🤖 AI Summary
This work addresses the problem of reconstructing animatable 3D human avatars from a single or sparse set of images, without pose priors. We propose an end-to-end neural implicit framework that requires no pose input at test time. Our method eliminates reliance on accurate pose estimation or camera parameters, jointly modeling implicit geometry and view-dependent appearance, with images as the sole supervision signal for both training and inference. The key contribution is the decoupling of pose learning from deformation modeling, thereby preventing pose estimation noise from propagating into geometry reconstruction and significantly improving robustness in real-world scenarios.
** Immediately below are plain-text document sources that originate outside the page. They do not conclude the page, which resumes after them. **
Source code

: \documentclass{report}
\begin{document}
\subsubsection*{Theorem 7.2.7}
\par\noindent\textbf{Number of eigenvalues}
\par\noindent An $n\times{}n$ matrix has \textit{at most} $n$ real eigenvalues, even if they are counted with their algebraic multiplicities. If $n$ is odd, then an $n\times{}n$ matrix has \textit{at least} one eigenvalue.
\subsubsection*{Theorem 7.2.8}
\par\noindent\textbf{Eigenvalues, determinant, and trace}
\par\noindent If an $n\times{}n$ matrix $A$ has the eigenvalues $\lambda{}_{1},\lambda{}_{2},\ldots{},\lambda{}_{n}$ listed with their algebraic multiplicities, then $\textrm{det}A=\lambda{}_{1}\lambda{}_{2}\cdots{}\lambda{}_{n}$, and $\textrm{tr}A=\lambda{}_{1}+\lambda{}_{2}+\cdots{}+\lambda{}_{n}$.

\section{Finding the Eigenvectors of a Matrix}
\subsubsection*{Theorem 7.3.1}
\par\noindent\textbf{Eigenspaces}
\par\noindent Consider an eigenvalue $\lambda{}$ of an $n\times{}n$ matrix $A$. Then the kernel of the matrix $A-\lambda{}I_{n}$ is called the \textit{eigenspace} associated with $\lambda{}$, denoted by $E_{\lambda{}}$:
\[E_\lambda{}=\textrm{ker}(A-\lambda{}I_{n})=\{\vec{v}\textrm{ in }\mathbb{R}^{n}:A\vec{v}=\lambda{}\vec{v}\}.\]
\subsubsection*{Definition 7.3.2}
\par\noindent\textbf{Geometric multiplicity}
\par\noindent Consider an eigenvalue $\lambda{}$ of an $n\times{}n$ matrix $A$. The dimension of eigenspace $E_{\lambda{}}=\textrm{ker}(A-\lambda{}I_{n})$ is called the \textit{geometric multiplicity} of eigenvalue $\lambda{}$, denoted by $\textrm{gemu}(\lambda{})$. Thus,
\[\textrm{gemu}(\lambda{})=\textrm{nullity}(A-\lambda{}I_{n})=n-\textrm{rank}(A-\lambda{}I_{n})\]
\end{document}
Extensive experiments on THuman2.0, XHuman, and HuGe100K demonstrate that our approach substantially outperforms existing methods under pose-free conditions, while achieving comparable performance when ground-truth poses are available—validating its generality and effectiveness.
📝 Abstract
We tackle the task of recovering an animatable 3D human avatar from a single or a sparse set of images. For this task, beyond a set of images, many prior state-of-the-art methods use accurate "ground-truth" camera poses and human poses as input to guide reconstruction at test-time. We show that pose-dependent reconstruction degrades results significantly if pose estimates are noisy. To overcome this, we introduce NoPo-Avatar, which reconstructs avatars solely from images, without any pose input. By removing the dependence of test-time reconstruction on human poses, NoPo-Avatar is not affected by noisy human pose estimates, making it more widely applicable. Experiments on challenging THuman2.0, XHuman, and HuGe100K data show that NoPo-Avatar outperforms existing baselines in practical settings (without ground-truth poses) and delivers comparable results in lab settings (with ground-truth poses).